3
votes

I want to make an Arabic morphological analyzer using Prolog.

I have implemented the following code.

check(ي,1,male).
check(ت,1,female).
check(ا,1,me).
dict(لعب,3).
ending('',0,single).
ending(ون,2,plur).


parse([]).
parse(Word,Gender,Verb,Plurality):- 
    sub_atom(Word,0,LenHead,_,FirstCut),
    check(FirstCut,LenHead,Gender),
    sub_atom(Word,LenHead,_,LenAfter,Verb),
    dict(Verb,LenOfVerb),
    Location is LenHead+LenOfVerb,
    sub_atom(Word,Location,LenAfter,_,EndOfWord),
    ending(EndOfWord,_,Plurality).

This is called using: parse(يلعب,A,S,D).

Expectation:

A = male
S = لعب
D = single

Explanation of code: It should parse the word يلعب, note that in Arabic the ي (first letter to the right) indicates that it's masculine word. And لعب is a verb.

Error: When running the code, I get the following error: ERROR: parse/4: Undefined procedure: dict/2

Note that when mimicking the Arabic word using English letters, the code behaves as expected and doesn't produce this error.

How can I resolve such error, or make the Prolog understand R-to-L words?

Edit: In the attached image, note that in the red box, it succeeded to match the ي to male. In the blue box, when it failed, it should have backtracked and starts to concatenate to try to match a new word, but instead it produces the error shown

SnapShotOfDebugging

1
which Prolog you use ? maybe it doesn't support UTF-8 in sources ? try to quote Arabic literals. - CapelliC
@CapelliC How to check if it support UTF-8 or not? Am using SWI-Prolog version 7.2.3 I have tried adding Arabic words inside ' ', the error didn't occur, but the Prolog fails to match. Using the above code it fails to match at dict() and the check() matches successfully. - Mohamed Youssef
SWI-Prolog does support UTF-8. Try to use a DCG, it make parsing easier - CapelliC
The definition of ending/3 looks odd to me. Once the first argument is an integer and once the second. - false
That's because the R2L format, it fails before that though. The 0 has the same indices as the 2. - Mohamed Youssef

1 Answers

-1
votes

You have to be careful when you are using SWI-Prolog on the Mac. There is a slight problem with copy paste. If you use [user], and then past multiple lines, it doesn't read all lines:

enter image description here

This happens all the time and isn't related to the arabic script or unicode, or somesuch. I have filed a bug report to SWI Prolog here. When you use [user], and do the lines one by one you get the right result.

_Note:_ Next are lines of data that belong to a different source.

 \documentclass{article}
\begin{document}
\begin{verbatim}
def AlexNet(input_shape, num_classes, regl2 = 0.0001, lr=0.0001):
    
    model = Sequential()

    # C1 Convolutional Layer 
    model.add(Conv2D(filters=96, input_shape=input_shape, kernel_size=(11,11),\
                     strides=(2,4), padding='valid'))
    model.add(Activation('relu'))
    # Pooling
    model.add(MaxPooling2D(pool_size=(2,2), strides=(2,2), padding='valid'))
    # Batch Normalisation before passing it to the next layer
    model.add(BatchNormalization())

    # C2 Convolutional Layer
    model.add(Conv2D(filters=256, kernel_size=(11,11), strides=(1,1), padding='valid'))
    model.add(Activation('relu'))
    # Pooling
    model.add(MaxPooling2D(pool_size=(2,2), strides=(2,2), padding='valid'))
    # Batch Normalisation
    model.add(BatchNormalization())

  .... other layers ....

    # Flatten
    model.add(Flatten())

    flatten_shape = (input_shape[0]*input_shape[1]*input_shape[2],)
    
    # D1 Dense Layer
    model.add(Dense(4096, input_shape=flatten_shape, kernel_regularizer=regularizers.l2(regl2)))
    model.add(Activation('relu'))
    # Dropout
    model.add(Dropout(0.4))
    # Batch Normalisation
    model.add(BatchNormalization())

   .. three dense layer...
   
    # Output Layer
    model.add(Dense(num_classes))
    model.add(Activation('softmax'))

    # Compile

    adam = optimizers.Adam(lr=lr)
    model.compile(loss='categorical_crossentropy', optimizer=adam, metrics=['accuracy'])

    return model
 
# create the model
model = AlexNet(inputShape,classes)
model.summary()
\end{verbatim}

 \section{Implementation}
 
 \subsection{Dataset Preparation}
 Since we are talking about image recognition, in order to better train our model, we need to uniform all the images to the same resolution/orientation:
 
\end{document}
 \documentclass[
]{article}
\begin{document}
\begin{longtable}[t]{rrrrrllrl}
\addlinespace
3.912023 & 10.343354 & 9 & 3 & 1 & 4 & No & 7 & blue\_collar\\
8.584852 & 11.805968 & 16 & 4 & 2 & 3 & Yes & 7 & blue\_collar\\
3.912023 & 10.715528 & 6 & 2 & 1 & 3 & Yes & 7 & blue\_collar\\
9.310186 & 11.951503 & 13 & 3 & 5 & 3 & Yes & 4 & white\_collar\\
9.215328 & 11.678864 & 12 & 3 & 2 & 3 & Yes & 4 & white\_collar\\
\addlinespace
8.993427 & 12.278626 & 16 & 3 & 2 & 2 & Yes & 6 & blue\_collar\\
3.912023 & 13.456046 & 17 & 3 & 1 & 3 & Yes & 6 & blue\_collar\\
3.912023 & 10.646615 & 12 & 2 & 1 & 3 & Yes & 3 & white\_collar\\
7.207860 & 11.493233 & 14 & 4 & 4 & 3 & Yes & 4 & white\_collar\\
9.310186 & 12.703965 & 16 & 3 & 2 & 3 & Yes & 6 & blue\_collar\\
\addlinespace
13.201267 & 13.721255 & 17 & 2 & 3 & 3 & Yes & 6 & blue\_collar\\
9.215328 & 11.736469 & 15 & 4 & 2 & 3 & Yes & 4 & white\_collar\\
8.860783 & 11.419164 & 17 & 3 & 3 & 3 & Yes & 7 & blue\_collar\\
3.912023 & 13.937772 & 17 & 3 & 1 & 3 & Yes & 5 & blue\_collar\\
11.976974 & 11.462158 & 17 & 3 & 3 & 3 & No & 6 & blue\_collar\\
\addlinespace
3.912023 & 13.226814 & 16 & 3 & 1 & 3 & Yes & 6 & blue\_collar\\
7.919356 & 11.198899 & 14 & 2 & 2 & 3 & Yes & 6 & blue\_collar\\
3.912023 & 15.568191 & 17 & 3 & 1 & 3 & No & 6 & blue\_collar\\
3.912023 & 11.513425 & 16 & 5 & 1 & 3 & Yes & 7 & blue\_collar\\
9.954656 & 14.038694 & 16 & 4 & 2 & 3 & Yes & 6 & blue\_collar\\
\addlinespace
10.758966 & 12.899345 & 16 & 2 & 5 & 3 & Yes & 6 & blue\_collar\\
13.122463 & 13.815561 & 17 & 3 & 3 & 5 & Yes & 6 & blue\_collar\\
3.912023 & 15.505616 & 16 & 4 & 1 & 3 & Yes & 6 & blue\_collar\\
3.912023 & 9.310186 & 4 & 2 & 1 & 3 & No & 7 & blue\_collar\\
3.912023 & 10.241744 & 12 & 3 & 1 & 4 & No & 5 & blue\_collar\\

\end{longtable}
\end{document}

enter image description here

In the above screenshot you see that I did a one by one paste, since there are multiple prompts '|:'. Other Prolog systems don't have necessarely this problem, for example I get in Jekejeke Prolog:

enter image description here

Best workaround for SWI-Prolog is probably to store the facts in a file, and consult them from there. In Jekejeke Prolog I have to investigate, why the space after the comma is showing on the wrong side.